*What you have to do*.
Please report every line in the material below where the word "self" is found.

*Recorded data*.
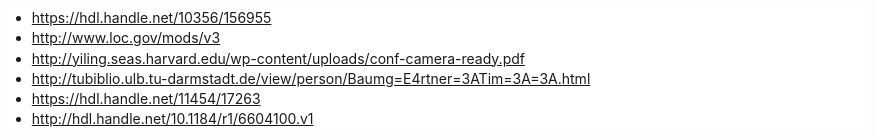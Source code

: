 - https://hdl.handle.net/10356/156955
- http://www.loc.gov/mods/v3
- http://yiling.seas.harvard.edu/wp-content/uploads/conf-camera-ready.pdf
- http://tubiblio.ulb.tu-darmstadt.de/view/person/Baumg=E4rtner=3ATim=3A=3A.html
- https://hdl.handle.net/11454/17263
- http://hdl.handle.net/10.1184/r1/6604100.v1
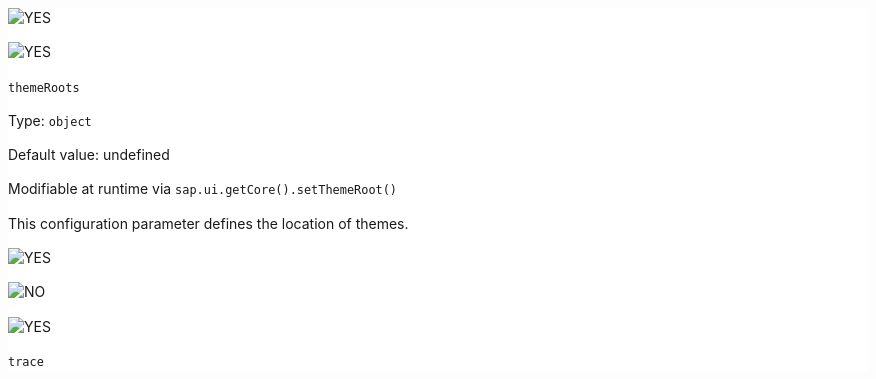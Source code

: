 ![YES](loio3929e469c7824eb0a69206aeac69f257_LowRes.png)



</td>
<td valign="top">

![YES](loio3929e469c7824eb0a69206aeac69f257_LowRes.png)



</td>
</tr>
<tr>
<td valign="top">

`themeRoots`



</td>
<td valign="top">

Type: `object`

Default value: undefined

Modifiable at runtime via `sap.ui.getCore().setThemeRoot()`

This configuration parameter defines the location of themes.



</td>
<td valign="top">

![YES](loio3929e469c7824eb0a69206aeac69f257_LowRes.png)



</td>
<td valign="top">

![NO](loiodfb38de82f6d46dab60cb1397e3ed8ae_LowRes.png)



</td>
<td valign="top">

![YES](loio3929e469c7824eb0a69206aeac69f257_LowRes.png)



</td>
</tr>
<tr>
<td valign="top">

`trace`


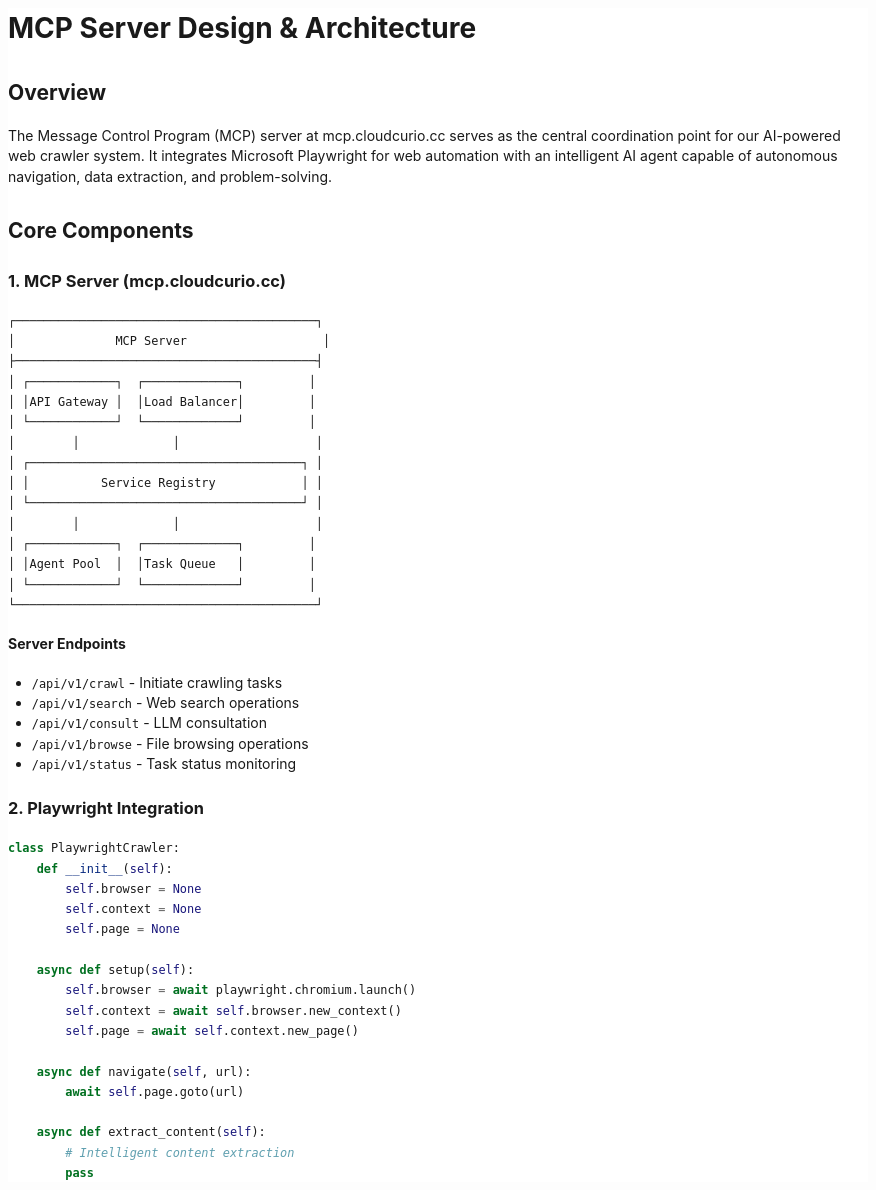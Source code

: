 # MCP Server Design & Architecture

## Overview
The Message Control Program (MCP) server at mcp.cloudcurio.cc serves as the central coordination point for our AI-powered web crawler system. It integrates Microsoft Playwright for web automation with an intelligent AI agent capable of autonomous navigation, data extraction, and problem-solving.

## Core Components

### 1. MCP Server (mcp.cloudcurio.cc)
```
┌──────────────────────────────────────────┐
│              MCP Server                   │
├──────────────────────────────────────────┤
│ ┌────────────┐  ┌─────────────┐         │
│ │API Gateway │  │Load Balancer│         │
│ └────────────┘  └─────────────┘         │
│        │             │                   │
│ ┌──────────────────────────────────────┐ │
│ │          Service Registry            │ │
│ └──────────────────────────────────────┘ │
│        │             │                   │
│ ┌────────────┐  ┌─────────────┐         │
│ │Agent Pool  │  │Task Queue   │         │
│ └────────────┘  └─────────────┘         │
└──────────────────────────────────────────┘
```

#### Server Endpoints
- `/api/v1/crawl` - Initiate crawling tasks
- `/api/v1/search` - Web search operations
- `/api/v1/consult` - LLM consultation
- `/api/v1/browse` - File browsing operations
- `/api/v1/status` - Task status monitoring

### 2. Playwright Integration
```python
class PlaywrightCrawler:
    def __init__(self):
        self.browser = None
        self.context = None
        self.page = None
        
    async def setup(self):
        self.browser = await playwright.chromium.launch()
        self.context = await self.browser.new_context()
        self.page = await self.context.new_page()
        
    async def navigate(self, url):
        await self.page.goto(url)
        
    async def extract_content(self):
        # Intelligent content extraction
        pass
```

*Task answer*.
    def __init__(self):
        self.browser = None
        self.context = None
        self.page = None
    async def setup(self):
        self.browser = await playwright.chromium.launch()
        self.context = await self.browser.new_context()
        self.page = await self.context.new_page()
    async def navigate(self, url):
        await self.page.goto(url)
    async def extract_content(self):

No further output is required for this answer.